Durchschnittlich 13-mal sprachen deutsche Teammitglieder Probleme an: was genau das Problem war oder wodurch es verursacht wurde. Die Amerikaner sprachen im Durschschnitt nur sechs mal konkrete Probleme an. Die Deutschen jammerten auch häufiger: Doppelt so oft wie die Amerikaner. Das heißt, sie wollten keine Veränderungen, äußerten sich negativ oder gar mit unpassenden Bemerkungen oder Vorwürfen, wiesen Verantwortung von sich. Die Deutschen sprachen aber auch häufiger über die Umsetzung von Maßnahmen. Fast doppelt so oft wie die Amerikaner diskutierten sie Ziele, Abläufe, Aufgabenverteilung oder Kosten-Nutzen-Verhältnisse. Und fassten am Ende alles Gesagte diszipliniert zusammen.
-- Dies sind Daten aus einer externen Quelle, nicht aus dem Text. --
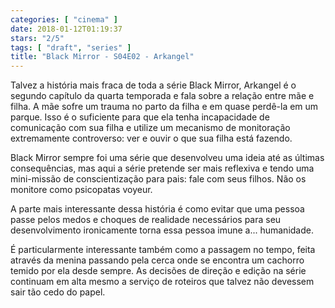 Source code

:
 ```yaml
---
categories: [ "cinema" ]
date: 2018-01-12T01:19:37
stars: "2/5"
tags: [ "draft", "series" ]
title: "Black Mirror - S04E02 - Arkangel"
---
```

Talvez a história mais fraca de toda a série Black Mirror, Arkangel é o segundo capítulo da quarta temporada e fala sobre a relação entre mãe e filha. A mãe sofre um trauma no parto da filha e em quase perdê-la em um parque. Isso é o suficiente para que ela tenha incapacidade de comunicação com sua filha e utilize um mecanismo de monitoração extremamente controverso: ver e ouvir o que sua filha está fazendo.

Black Mirror sempre foi uma série que desenvolveu uma ideia até as últimas consequências, mas aqui a série pretende ser mais reflexiva e tendo uma mini-missão de conscientização para pais: fale com seus filhos. Não os monitore como psicopatas voyeur.

A parte mais interessante dessa história é como evitar que uma pessoa passe pelos medos e choques de realidade necessários para seu desenvolvimento ironicamente torna essa pessoa imune a... humanidade.

É particularmente interessante também como a passagem no tempo, feita através da menina passando pela cerca onde se encontra um cachorro temido por ela desde sempre. As decisões de direção e edição na série continuam em alta mesmo a serviço de roteiros que talvez não devessem sair tão cedo do papel.
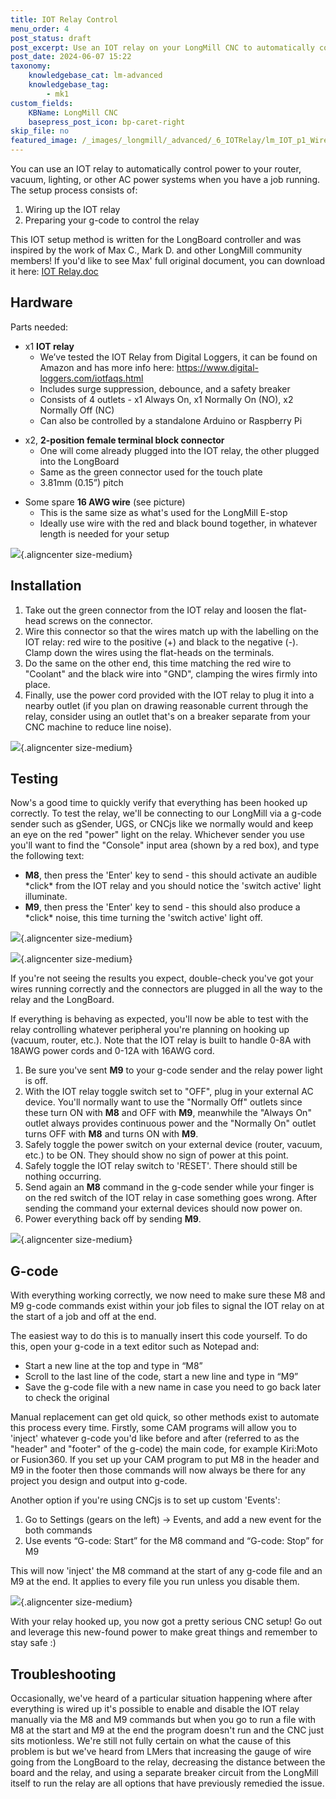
 ```yaml
---
title: IOT Relay Control
menu_order: 4
post_status: draft
post_excerpt: Use an IOT relay on your LongMill CNC to automatically control power to your router, vacuum, lighting, or other AC power systems.
post_date: 2024-06-07 15:22
taxonomy:
    knowledgebase_cat: lm-advanced
    knowledgebase_tag:
        - mk1
custom_fields:
    KBName: LongMill CNC
    basepress_post_icon: bp-caret-right
skip_file: no
featured_image: /_images/_longmill/_advanced/_6_IOTRelay/lm_IOT_p1_Wire.jpg
---
```

You can use an IOT relay to automatically control power to your router, vacuum, lighting, or other AC power systems when you have a job running. The setup process consists of:
<ol>
  <li>Wiring up the IOT relay</li>
  <li>Preparing your g-code to control the relay</li>
</ol>
This IOT setup method is written for the LongBoard controller and was inspired by the work of Max C., Mark D. and other LongMill community members! If you'd like to see Max' full original document, you can download it here: <a href="https://resources.sienci.com/wp-content/uploads/2021/06/Max-C.-IOT-Relay-setup.docx" target="_blank" rel="noopener">IOT Relay.doc</a>

<h2>Hardware</h2>

Parts needed:

<ul>
  <li aria-level="1">x1 <strong>IOT relay</strong>
<ul>
  <li>We’ve tested the IOT Relay from Digital Loggers, it can be found on Amazon and has more info here: <a href="https://www.digital-loggers.com/iotfaqs.html" target="_blank" rel="noopener">https://www.digital-loggers.com/iotfaqs.html</a></li>
  <li>Includes surge suppression, debounce, and a safety breaker</li>
  <li aria-level="1">Consists of 4 outlets - x1 Always On, x1 Normally On (NO), x2 Normally Off (NC)</li>
  <li aria-level="1">Can also be controlled by a standalone Arduino or Raspberry Pi</li>
</ul>
</li>
</ul>
<ul>
  <li aria-level="1">x2, <strong>2-position female terminal block connector</strong>
<ul>
  <li aria-level="1">One will come already plugged into the IOT relay, the other plugged into the LongBoard</li>
  <li aria-level="1">Same as the green connector used for the touch plate</li>
  <li aria-level="1">3.81mm (0.15”) pitch</li>
</ul>
</li>
</ul>
<ul>
  <li aria-level="1">Some spare <strong>16 AWG wire</strong> (see picture)
<ul>
  <li aria-level="1">This is the same size as what's used for the LongMill E-stop</li>
  <li aria-level="1">Ideally use wire with the red and black bound together, in whatever length is needed for your setup</li>
</ul>
</li>
</ul>

![](/_images/_longmill/_advanced/_6_IOTRelay/lm_IOT_p1_Wire.jpg){.aligncenter size-medium}

<h2>Installation</h2>

<ol>
  <li>Take out the green connector from the IOT relay and loosen the flat-head screws on the connector.</li>
  <li>Wire this connector so that the wires match up with the labelling on the IOT relay: red wire to the positive (+) and black to the negative (-). Clamp down the wires using the flat-heads on the terminals.</li>
  <li>Do the same on the other end, this time matching the red wire to "Coolant" and the black wire into "GND", clamping the wires firmly into place.</li>
  <li>Finally, use the power cord provided with the IOT relay to plug it into a nearby outlet (if you plan on drawing reasonable current through the relay, consider using an outlet that's on a breaker separate from your CNC machine to reduce line noise).</li>
</ol>

![](/_images/_longmill/_advanced/_6_IOTRelay/lm_IOT_p2_CoolantHookUp.jpg){.aligncenter size-medium}

<h2>Testing</h2>

Now's a good time to quickly verify that everything has been hooked up correctly. To test the relay, we'll be connecting to our LongMill via a g-code sender such as gSender, UGS, or CNCjs like we normally would and keep an eye on the red "power" light on the relay. Whichever sender you use you'll want to find the "Console" input area (shown by a red box), and type the following text:

<ul>
  <li><strong>M8</strong>, then press the 'Enter' key to send - this should activate an audible *click* from the IOT relay and you should notice the 'switch active' light illuminate.</li>
  <li><strong>M9</strong>, then press the 'Enter' key to send - this should also produce a *click* noise, this time turning the 'switch active' light off.</li>
</ul>

![](/_images/_longmill/_advanced/_6_IOTRelay/lm_IOT_p3_Testing.png){.aligncenter size-medium}

![](/_images/_longmill/_advanced/_6_IOTRelay/lm_IOT_p4_Switch.jpg){.aligncenter size-medium}

If you're not seeing the results you expect, double-check you've got your wires running correctly and the connectors are plugged in all the way to the relay and the LongBoard.

If everything is behaving as expected, you'll now be able to test with the relay controlling whatever peripheral you're planning on hooking up (vacuum, router, etc.). Note that the IOT relay is built to handle <span dir="ltr">0-8A with 18AWG power cords and 0-12A with </span><span dir="ltr">16AWG cord.</span>
<ol>
  <li>Be sure you've sent <strong>M9</strong> to your g-code sender and the relay power light is off.</li>
  <li>With the IOT relay toggle switch set to "OFF", plug in your external AC device. You'll normally want to use the "Normally Off" outlets since these turn ON with <strong>M8</strong> and OFF with <strong>M9</strong>, meanwhile the "Always On" outlet always provides continuous power and the "Normally On" outlet turns OFF with <strong>M8</strong> and turns ON with <strong>M9</strong>.</li>
  <li>Safely toggle the power switch on your external device (router, vacuum, etc.) to be ON. They should show no sign of power at this point.</li>
  <li>Safely toggle the IOT relay switch to 'RESET'. There should still be nothing occurring.</li>
  <li>Send again an <strong>M8</strong> command in the g-code sender while your finger is on the red switch of the IOT relay in case something goes wrong. After sending the command your external devices should now power on.</li>
  <li>Power everything back off by sending <strong>M9</strong>.</li>
</ol>

![](/_images/_longmill/_advanced/_6_IOTRelay/lm_IOT_p5_FullDiagram.jpg){.aligncenter size-medium}

<h2>G-code</h2>

With everything working correctly, we now need to make sure these M8 and M9 g-code commands exist within your job files to signal the IOT relay on at the start of a job and off at the end.

The easiest way to do this is to manually insert this code yourself. To do this, open your g-code in a text editor such as Notepad and:

<ul>
  <li aria-level="1">Start a new line at the top and type in “M8”</li>
  <li aria-level="1">Scroll to the last line of the code, start a new line and type in “M9”</li>
  <li aria-level="1">Save the g-code file with a new name in case you need to go back later to check the original</li>
</ul>

Manual replacement can get old quick, so other methods exist to automate this process every time. Firstly, some CAM programs will allow you to 'inject' whatever g-code you'd like before and after (referred to as the "header" and "footer" of the g-code) the main code, for example Kiri:Moto or Fusion360. If you set up your CAM program to put M8 in the header and M9 in the footer then those commands will now always be there for any project you design and output into g-code.

Another option if you're using CNCjs is to set up custom 'Events':

<ol>
  <li>Go to Settings (gears on the left) -&gt; Events, and add a new event for the both commands</li>
  <li>Use events “G-code: Start” for the M8 command and “G-code: Stop” for M9</li>
</ol>

This will now 'inject' the M8 command at the start of any g-code file and an M9 at the end. It applies to every file you run unless you disable them.

![](/_images/_longmill/_advanced/_6_IOTRelay/lm_IOT_p6_Event.png){.aligncenter size-medium}

With your relay hooked up, you now got a pretty serious CNC setup! Go out and leverage this new-found power to make great things and remember to stay safe :)
<h2>Troubleshooting</h2>
Occasionally, we've heard of a particular situation happening where after everything is wired up it's possible to enable and disable the IOT relay manually via the M8 and M9 commands but when you go to run a file with M8 at the start and M9 at the end the program doesn't run and the CNC just sits motionless. We're still not fully certain on what the cause of this problem is but we've heard from LMers that increasing the gauge of wire going from the LongBoard to the relay, decreasing the distance between the board and the relay, and using a separate breaker circuit from the LongMill itself to run the relay are all options that have previously remedied the issue.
Amerikaner: lösungsorientiert, gefühlsbetont

Die untersuchten Amerikaner sprachen häufiger über Lösungen. Pro Diskussionsrunde äußerten sie sich im Schnitt 42 mal dazu, wie konkrete neue Lösungen aussehen könnten, welche Ziele und Vorteile diese Lösungen haben könnten. Die Deutschen taten das nur rund 30 mal. Die Amerikaner zeigten mehr "positive" Gefühle: Ermunterungen zur Mitarbeit, Signale der Unterstützung oder Dankbarkeit, Humor. Solche Äußerungen zeigten die amerikanischen Studenten im Schnitt 70 mal, deutsche aber nur 50 mal in den Gruppengesprächen.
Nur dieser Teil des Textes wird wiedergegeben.